→ Problem details
Only the lines below starting at the one containing "1. [IOS 上的浏览器除了夸克，其他都没法用啊](https://www.v2ex.com/t/894725)" and ending at the one containing "P* | Progress |" belong in the answer, each copied exactly.

→ Source data
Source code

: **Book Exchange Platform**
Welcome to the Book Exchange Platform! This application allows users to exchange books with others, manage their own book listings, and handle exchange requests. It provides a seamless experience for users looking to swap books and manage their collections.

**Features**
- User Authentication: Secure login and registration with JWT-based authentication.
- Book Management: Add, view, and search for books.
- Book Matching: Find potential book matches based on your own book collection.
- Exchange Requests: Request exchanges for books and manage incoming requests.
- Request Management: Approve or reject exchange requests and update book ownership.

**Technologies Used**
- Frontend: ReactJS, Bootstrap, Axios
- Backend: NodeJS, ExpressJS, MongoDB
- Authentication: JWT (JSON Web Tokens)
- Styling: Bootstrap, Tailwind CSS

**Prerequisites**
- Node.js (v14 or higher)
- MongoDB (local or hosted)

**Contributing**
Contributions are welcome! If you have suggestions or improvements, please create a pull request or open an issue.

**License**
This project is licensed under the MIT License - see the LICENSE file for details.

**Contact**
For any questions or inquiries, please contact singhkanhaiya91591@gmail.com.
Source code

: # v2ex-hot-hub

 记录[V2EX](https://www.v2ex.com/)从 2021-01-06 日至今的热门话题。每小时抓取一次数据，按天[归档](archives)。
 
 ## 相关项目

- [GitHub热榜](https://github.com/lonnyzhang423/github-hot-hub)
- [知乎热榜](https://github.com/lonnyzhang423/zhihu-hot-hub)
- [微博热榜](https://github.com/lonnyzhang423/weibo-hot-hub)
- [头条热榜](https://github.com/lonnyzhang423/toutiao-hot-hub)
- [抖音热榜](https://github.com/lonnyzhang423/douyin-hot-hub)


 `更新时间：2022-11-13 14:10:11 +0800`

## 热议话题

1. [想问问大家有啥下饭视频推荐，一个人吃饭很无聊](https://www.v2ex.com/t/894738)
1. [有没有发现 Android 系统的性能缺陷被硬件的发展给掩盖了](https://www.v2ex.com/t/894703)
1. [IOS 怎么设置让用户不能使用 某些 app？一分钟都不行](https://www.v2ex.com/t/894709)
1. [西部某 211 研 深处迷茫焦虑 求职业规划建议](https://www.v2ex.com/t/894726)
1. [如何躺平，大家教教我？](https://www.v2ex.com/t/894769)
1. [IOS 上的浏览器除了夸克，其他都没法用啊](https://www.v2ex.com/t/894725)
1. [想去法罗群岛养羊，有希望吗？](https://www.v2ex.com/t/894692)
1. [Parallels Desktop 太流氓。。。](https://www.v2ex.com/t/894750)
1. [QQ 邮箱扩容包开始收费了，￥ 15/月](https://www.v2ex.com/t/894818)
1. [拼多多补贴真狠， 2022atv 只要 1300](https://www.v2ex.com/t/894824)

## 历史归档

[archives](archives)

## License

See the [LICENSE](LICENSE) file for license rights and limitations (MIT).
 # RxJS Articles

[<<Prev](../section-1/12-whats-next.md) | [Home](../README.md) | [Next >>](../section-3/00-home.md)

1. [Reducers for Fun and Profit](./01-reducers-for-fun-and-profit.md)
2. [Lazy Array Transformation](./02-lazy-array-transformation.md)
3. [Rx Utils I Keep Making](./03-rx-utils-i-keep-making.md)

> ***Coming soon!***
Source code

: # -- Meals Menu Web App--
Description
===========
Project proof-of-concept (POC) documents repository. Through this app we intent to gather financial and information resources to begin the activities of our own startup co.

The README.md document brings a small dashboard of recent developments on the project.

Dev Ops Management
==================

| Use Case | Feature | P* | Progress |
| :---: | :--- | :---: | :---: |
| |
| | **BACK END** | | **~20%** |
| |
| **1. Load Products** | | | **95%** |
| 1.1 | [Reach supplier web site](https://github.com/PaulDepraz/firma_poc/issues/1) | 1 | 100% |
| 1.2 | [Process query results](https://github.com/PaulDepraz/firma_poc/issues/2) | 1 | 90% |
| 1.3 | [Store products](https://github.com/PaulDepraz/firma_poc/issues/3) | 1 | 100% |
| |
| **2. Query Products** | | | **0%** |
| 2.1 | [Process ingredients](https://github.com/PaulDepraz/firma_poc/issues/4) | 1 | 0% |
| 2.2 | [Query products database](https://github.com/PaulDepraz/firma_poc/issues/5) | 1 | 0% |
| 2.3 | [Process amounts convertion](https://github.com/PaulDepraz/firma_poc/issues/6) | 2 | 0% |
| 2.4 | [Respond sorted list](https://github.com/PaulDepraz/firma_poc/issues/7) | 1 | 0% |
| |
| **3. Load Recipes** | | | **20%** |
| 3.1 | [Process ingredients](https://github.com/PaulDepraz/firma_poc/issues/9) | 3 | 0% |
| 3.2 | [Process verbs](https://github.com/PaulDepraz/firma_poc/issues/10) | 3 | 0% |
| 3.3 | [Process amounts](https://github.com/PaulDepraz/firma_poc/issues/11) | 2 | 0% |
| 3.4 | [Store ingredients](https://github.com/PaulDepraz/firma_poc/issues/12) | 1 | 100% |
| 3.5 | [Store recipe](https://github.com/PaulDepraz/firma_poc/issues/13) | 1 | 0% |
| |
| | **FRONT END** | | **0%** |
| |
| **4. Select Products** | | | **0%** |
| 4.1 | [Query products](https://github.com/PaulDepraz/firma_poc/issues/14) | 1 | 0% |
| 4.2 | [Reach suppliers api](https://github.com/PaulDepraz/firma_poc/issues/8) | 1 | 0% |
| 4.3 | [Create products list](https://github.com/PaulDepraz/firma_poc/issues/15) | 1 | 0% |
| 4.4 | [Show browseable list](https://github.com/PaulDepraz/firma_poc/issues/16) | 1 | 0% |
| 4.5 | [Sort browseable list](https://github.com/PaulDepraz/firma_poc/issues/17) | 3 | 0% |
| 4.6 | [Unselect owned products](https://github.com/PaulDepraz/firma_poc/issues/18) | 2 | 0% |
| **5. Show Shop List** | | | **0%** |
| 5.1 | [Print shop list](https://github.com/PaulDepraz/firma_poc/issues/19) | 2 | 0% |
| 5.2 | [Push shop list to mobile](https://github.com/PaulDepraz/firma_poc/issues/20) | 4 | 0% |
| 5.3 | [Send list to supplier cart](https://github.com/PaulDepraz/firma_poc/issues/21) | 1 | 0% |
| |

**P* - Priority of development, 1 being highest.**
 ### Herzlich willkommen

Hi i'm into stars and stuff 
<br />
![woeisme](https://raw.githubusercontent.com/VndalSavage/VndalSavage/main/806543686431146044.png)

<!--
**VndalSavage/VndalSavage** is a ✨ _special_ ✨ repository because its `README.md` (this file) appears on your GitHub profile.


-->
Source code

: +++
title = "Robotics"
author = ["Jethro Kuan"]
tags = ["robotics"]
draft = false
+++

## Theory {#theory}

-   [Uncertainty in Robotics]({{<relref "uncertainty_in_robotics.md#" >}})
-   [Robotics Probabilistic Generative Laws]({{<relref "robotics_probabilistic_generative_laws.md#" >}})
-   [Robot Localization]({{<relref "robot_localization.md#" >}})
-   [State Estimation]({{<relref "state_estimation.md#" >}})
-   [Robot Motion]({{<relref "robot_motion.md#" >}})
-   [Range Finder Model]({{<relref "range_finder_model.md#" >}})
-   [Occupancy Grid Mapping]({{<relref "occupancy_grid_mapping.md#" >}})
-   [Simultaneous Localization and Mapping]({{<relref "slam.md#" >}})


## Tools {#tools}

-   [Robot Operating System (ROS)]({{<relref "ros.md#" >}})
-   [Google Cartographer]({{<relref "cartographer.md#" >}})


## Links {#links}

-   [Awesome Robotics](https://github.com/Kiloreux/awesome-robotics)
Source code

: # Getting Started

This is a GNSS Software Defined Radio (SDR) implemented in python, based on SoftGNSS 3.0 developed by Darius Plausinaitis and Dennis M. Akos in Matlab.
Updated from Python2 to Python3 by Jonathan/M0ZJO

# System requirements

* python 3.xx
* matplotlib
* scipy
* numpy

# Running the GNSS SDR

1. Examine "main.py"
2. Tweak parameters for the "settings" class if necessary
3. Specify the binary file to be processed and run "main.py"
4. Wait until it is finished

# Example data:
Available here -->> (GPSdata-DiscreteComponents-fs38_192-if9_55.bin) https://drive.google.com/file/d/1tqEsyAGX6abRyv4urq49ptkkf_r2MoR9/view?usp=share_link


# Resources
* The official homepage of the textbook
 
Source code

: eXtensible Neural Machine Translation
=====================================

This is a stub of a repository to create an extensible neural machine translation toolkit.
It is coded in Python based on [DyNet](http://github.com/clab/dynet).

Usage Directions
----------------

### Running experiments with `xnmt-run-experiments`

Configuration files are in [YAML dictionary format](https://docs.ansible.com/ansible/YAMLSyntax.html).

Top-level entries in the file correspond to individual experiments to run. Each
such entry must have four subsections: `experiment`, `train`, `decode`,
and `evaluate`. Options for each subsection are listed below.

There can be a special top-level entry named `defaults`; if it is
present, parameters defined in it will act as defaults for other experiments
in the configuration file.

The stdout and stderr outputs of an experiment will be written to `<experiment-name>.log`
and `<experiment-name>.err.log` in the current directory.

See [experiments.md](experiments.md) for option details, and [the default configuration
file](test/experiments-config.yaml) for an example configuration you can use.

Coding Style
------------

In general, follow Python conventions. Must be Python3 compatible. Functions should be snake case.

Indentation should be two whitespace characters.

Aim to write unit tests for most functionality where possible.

→ Exercise output
1. [IOS 上的浏览器除了夸克，其他都没法用啊](https://www.v2ex.com/t/894725)
1. [想去法罗群岛养羊，有希望吗？](https://www.v2ex.com/t/894692)
1. [Parallels Desktop 太流氓。。。](https://www.v2ex.com/t/894750)
1. [QQ 邮箱扩容包开始收费了，￥ 15/月](https://www.v2ex.com/t/894818)
1. [拼多多补贴真狠， 2022atv 只要 1300](https://www.v2ex.com/t/894824)

## 历史归档

[archives](archives)

## License

See the [LICENSE](LICENSE) file for license rights and limitations (MIT).
 # RxJS Articles

[<<Prev](../section-1/12-whats-next.md) | [Home](../README.md) | [Next >>](../section-3/00-home.md)

1. [Reducers for Fun and Profit](./01-reducers-for-fun-and-profit.md)
2. [Lazy Array Transformation](./02-lazy-array-transformation.md)
3. [Rx Utils I Keep Making](./03-rx-utils-i-keep-making.md)

> ***Coming soon!***
Source code

: # -- Meals Menu Web App--
Description
===========
Project proof-of-concept (POC) documents repository. Through this app we intent to gather financial and information resources to begin the activities of our own startup co.

The README.md document brings a small dashboard of recent developments on the project.

Dev Ops Management
==================

| Use Case | Feature | P* | Progress |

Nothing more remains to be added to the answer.